Variation in Separation of Powers and Executive and Legislative Accountability

Abstract: In separation of powers systems, the success of the president and the legislature in shaping policy varies with the balance of institutional power ascribed to each branch of government. In this paper, I study the extent to which these institutional factors impact individual citizens’ evaluation of the work carried out by each branch of government. I reason that individual citizens will evaluate a branch of government controlled by ideologically distant elected officials in a particularly negative way when it possesses the institutional powers necessary to change policy in its preferred direction. Leveraging variation in institutional designs in 11 Latin American democracies and relying on 17 AmericasBarometer surveys, I find that institutional designs affect individual citizens’ perceptions of the work conducted by the president and the legislature, which should affect how they punish or reward elected officials for their actions.

Elite-Mass Congruence. Solving Methodological Challenges.
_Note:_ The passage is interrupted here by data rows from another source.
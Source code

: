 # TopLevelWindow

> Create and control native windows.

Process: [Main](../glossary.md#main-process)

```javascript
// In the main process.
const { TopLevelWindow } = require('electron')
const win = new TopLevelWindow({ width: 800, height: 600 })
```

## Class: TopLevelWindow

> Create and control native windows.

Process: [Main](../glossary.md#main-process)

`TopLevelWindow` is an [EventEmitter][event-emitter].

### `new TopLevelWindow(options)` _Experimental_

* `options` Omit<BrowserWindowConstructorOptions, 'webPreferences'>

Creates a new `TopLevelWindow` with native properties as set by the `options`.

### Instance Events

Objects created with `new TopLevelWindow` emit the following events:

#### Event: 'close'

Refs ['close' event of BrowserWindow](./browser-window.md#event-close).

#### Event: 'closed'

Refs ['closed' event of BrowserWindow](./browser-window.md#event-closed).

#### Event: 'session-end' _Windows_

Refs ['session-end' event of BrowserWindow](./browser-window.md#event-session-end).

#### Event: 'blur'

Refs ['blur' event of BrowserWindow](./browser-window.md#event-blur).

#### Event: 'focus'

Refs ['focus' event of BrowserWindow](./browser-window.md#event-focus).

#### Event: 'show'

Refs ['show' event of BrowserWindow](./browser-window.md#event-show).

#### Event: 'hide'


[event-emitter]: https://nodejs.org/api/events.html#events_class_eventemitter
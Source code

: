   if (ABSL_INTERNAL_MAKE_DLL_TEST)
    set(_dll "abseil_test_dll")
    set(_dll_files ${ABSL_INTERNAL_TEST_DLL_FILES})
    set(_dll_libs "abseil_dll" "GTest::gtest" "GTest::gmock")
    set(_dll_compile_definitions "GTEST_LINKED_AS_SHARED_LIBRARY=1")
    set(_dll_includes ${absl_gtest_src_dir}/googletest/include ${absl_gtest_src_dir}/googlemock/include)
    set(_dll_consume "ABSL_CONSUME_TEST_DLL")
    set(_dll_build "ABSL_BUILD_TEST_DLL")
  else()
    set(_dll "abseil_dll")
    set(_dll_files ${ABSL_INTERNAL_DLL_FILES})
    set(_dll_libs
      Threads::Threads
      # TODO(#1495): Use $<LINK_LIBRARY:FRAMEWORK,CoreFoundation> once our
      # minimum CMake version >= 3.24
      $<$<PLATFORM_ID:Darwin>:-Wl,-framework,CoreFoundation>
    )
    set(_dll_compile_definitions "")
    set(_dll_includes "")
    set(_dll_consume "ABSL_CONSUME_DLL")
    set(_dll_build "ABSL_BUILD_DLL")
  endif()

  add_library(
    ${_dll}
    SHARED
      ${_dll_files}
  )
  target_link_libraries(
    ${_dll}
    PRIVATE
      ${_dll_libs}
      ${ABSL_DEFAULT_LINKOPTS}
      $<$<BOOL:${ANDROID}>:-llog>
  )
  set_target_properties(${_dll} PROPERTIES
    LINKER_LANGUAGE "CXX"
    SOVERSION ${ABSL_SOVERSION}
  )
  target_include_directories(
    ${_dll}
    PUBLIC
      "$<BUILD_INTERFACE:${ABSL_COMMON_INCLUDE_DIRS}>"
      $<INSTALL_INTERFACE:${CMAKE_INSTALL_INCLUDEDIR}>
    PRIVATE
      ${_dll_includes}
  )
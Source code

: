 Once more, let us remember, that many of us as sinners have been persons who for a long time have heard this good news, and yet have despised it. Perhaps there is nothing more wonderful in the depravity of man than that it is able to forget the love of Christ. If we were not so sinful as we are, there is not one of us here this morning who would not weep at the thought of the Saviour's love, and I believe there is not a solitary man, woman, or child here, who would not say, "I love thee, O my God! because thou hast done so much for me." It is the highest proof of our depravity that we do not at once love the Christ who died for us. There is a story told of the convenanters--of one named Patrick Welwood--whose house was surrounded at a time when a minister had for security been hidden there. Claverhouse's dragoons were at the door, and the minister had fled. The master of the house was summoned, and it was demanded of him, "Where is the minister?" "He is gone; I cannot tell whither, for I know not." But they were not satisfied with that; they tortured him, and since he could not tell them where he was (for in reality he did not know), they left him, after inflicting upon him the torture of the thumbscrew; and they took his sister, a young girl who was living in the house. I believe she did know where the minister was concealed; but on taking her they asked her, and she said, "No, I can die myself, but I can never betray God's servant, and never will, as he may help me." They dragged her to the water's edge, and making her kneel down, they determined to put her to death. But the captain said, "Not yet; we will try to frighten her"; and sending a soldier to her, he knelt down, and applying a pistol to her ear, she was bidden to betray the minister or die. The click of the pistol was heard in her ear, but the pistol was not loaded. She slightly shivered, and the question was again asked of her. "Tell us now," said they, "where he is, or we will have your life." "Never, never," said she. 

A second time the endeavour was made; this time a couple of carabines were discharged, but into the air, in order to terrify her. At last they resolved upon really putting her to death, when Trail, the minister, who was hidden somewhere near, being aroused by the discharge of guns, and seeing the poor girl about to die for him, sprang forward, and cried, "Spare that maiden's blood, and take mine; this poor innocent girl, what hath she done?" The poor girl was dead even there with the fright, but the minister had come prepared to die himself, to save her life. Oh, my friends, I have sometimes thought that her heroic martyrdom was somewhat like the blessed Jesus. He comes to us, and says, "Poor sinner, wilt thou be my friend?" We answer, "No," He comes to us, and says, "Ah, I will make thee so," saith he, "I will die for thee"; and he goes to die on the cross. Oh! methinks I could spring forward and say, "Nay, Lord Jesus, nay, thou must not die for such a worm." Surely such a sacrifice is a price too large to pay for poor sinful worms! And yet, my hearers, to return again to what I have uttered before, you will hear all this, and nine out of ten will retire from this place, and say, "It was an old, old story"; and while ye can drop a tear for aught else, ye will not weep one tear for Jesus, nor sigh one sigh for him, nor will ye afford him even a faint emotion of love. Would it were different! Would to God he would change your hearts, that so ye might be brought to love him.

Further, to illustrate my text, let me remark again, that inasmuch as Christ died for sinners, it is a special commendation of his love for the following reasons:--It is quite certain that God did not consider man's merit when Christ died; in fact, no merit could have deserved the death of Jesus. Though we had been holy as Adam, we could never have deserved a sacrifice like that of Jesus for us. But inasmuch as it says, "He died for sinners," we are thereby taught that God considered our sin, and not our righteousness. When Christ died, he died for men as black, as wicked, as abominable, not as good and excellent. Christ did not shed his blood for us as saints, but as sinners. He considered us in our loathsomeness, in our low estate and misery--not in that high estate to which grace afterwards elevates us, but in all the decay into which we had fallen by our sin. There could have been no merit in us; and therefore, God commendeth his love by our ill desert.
Constanza F. Schibber, A Common Left-Right Space for Citizens and Legislators in Latin America, presented at APSA

Much of the current literature on political representation pays particular attention to explaining the level of congruence between the preferences of citizens and the preferences and actions of elected officials. This line of inquiry, however, has suffered from methodological limitations because a strong test of any theory requires measures of the policy positions of citizens and politicians on the same scale. To solve this methodological gap, this paper presents a Bayesian model that jointly estimates the location of citizens and legislators on the left-right scale in Latin America. More specifically, I estimate the ideal points of legislators and citizens on a common left-right scale by relying on two set of surveys that tap into citizens’ (Latinobarometer & LAPOP) and legislators’ (Salamanca University) policy preferences, along with a set of identical questions across the two surveys that allow to scale the estimates within countries. I also estimate the location of legislators’ revealed behavior (or actions) by including their voting record on economic policies, along with a set of identical legislators that answered the elite survey and voted on roll-calls.